Problem to solve
Write out each entry once more so that it matches the original exactly.

Items listed in a dataset:
┏━━

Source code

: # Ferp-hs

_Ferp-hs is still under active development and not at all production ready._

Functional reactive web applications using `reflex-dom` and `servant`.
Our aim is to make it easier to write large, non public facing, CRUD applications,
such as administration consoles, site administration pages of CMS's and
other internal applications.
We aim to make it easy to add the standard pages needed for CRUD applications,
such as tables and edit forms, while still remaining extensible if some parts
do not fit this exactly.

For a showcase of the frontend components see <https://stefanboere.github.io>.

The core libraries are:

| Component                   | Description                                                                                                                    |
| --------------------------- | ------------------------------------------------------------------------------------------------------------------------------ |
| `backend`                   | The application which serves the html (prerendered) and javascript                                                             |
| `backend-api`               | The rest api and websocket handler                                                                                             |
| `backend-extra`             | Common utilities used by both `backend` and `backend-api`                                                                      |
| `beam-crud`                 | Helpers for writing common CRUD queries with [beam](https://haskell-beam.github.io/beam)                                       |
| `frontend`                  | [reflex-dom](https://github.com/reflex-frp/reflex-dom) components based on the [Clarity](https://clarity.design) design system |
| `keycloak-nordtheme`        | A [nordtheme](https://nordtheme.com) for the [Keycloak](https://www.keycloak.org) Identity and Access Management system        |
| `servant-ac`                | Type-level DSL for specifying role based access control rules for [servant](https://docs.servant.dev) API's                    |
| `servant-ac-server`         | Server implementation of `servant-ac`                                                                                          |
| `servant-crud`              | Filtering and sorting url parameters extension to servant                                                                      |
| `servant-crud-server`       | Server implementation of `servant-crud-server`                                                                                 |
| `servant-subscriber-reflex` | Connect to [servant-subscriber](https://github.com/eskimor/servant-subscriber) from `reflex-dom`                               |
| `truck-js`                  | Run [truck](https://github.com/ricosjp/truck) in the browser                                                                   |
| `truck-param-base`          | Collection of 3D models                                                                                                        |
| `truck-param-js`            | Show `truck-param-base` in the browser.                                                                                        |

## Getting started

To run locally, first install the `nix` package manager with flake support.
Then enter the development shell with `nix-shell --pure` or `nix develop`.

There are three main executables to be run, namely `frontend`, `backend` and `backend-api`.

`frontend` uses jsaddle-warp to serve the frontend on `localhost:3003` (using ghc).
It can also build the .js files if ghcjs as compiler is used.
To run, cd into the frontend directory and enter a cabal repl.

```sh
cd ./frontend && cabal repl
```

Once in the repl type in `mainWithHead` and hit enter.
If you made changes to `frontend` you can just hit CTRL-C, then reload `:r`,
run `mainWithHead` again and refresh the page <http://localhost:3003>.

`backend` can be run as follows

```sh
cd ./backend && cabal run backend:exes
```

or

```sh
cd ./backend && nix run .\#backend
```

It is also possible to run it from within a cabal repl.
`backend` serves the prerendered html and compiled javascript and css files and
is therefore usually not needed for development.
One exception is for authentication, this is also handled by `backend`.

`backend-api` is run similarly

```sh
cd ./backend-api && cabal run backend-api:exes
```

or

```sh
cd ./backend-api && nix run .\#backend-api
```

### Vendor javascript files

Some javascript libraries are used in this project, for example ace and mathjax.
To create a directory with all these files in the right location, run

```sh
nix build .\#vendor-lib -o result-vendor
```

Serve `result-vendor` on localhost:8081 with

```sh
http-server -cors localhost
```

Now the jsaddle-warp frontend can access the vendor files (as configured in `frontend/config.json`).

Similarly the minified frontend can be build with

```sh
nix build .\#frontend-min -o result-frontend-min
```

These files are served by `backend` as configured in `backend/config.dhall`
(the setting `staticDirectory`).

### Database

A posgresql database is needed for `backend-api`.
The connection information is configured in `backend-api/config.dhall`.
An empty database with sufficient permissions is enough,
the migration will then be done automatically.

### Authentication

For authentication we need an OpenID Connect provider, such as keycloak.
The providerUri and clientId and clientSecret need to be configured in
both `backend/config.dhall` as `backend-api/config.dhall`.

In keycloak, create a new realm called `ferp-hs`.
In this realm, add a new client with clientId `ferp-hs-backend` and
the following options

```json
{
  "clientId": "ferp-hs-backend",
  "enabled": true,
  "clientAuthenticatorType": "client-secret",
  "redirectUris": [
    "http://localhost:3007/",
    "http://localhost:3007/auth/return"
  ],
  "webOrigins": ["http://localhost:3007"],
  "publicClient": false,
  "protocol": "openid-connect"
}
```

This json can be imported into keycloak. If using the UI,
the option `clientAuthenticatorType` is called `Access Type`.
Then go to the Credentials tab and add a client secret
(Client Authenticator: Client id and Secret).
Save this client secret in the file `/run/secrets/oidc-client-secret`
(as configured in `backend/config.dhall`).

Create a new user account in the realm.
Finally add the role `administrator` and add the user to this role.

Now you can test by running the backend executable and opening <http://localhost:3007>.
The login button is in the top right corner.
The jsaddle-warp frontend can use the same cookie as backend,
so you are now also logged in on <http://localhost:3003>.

┗━━

Reply to the task
Source code

: # Ferp-hs

_Ferp-hs is still under active development and not at all production ready._

Functional reactive web applications using `reflex-dom` and `servant`.
Our aim is to make it easier to write large, non public facing, CRUD applications,
such as administration consoles, site administration pages of CMS's and
other internal applications.
We aim to make it easy to add the standard pages needed for CRUD applications,
such as tables and edit forms, while still remaining extensible if some parts
do not fit this exactly.

For a showcase of the frontend components see <https://stefanboere.github.io>.

The core libraries are:

| Component                   | Description                                                                                                                    |
| --------------------------- | ------------------------------------------------------------------------------------------------------------------------------ |
| `backend`                   | The application which serves the html (prerendered) and javascript                                                             |
| `backend-api`               | The rest api and websocket handler                                                                                             |
| `backend-extra`             | Common utilities used by both `backend` and `backend-api`                                                                      |
| `beam-crud`                 | Helpers for writing common CRUD queries with [beam](https://haskell-beam.github.io/beam)                                       |
| `frontend`                  | [reflex-dom](https://github.com/reflex-frp/reflex-dom) components based on the [Clarity](https://clarity.design) design system |
| `keycloak-nordtheme`        | A [nordtheme](https://nordtheme.com) for the [Keycloak](https://www.keycloak.org) Identity and Access Management system        |
| `servant-ac`                | Type-level DSL for specifying role based access control rules for [servant](https://docs.servant.dev) API's                    |
| `servant-ac-server`         | Server implementation of `servant-ac`                                                                                          |
| `servant-crud`              | Filtering and sorting url parameters extension to servant                                                                      |
| `servant-crud-server`       | Server implementation of `servant-crud-server`                                                                                 |
| `servant-subscriber-reflex` | Connect to [servant-subscriber](https://github.com/eskimor/servant-subscriber) from `reflex-dom`                               |
| `truck-js`                  | Run [truck](https://github.com/ricosjp/truck) in the browser                                                                   |
| `truck-param-base`          | Collection of 3D models                                                                                                        |
| `truck-param-js`            | Show `truck-param-base` in the browser.                                                                                        |

## Getting started

To run locally, first install the `nix` package manager with flake support.
Then enter the development shell with `nix-shell --pure` or `nix develop`.

There are three main executables to be run, namely `frontend`, `backend` and `backend-api`.

`frontend` uses jsaddle-warp to serve the frontend on `localhost:3003` (using ghc).
It can also build the .js files if ghcjs as compiler is used.
To run, cd into the frontend directory and enter a cabal repl.

```sh
cd ./frontend && cabal repl
```

Once in the repl type in `mainWithHead` and hit enter.
If you made changes to `frontend` you can just hit CTRL-C, then reload `:r`,
run `mainWithHead` again and refresh the page <http://localhost:3003>.

`backend` can be run as follows

```sh
cd ./backend && cabal run backend:exes
```

or

```sh
cd ./backend && nix run .\#backend
```

It is also possible to run it from within a cabal repl.
`backend` serves the prerendered html and compiled javascript and css files and
is therefore usually not needed for development.
One exception is for authentication, this is also handled by `backend`.

`backend-api` is run similarly

```sh
cd ./backend-api && cabal run backend-api:exes
```

or

```sh
cd ./backend-api && nix run .\#backend-api
```

### Vendor javascript files

Some javascript libraries are used in this project, for example ace and mathjax.
To create a directory with all these files in the right location, run

```sh
nix build .\#vendor-lib -o result-vendor
```

Serve `result-vendor` on localhost:8081 with

```sh
http-server -cors localhost
```

Now the jsaddle-warp frontend can access the vendor files (as configured in `frontend/config.json`).

Similarly the minified frontend can be build with

```sh
nix build .\#frontend-min -o result-frontend-min
```

These files are served by `backend` as configured in `backend/config.dhall`
(the setting `staticDirectory`).

### Database

A posgresql database is needed for `backend-api`.
The connection information is configured in `backend-api/config.dhall`.
An empty database with sufficient permissions is enough,
the migration will then be done automatically.

### Authentication

For authentication we need an OpenID Connect provider, such as keycloak.
The providerUri and clientId and clientSecret need to be configured in
both `backend/config.dhall` as `backend-api/config.dhall`.

In keycloak, create a new realm called `ferp-hs`.
In this realm, add a new client with clientId `ferp-hs-backend` and
the following options

```json
{
  "clientId": "ferp-hs-backend",
  "enabled": true,
  "clientAuthenticatorType": "client-secret",
  "redirectUris": [
    "http://localhost:3007/",
    "http://localhost:3007/auth/return"
  ],
  "webOrigins": ["http://localhost:3007"],
  "publicClient": false,
  "protocol": "openid-connect"
}
```

This json can be imported into keycloak. If using the UI,
the option `clientAuthenticatorType` is called `Access Type`.
Then go to the Credentials tab and add a client secret
(Client Authenticator: Client id and Secret).
Save this client secret in the file `/run/secrets/oidc-client-secret`
(as configured in `backend/config.dhall`).

Create a new user account in the realm.
Finally add the role `administrator` and add the user to this role.

Now you can test by running the backend executable and opening <http://localhost:3007>.
The login button is in the top right corner.
The jsaddle-warp frontend can use the same cookie as backend,
so you are now also logged in on <http://localhost:3003>.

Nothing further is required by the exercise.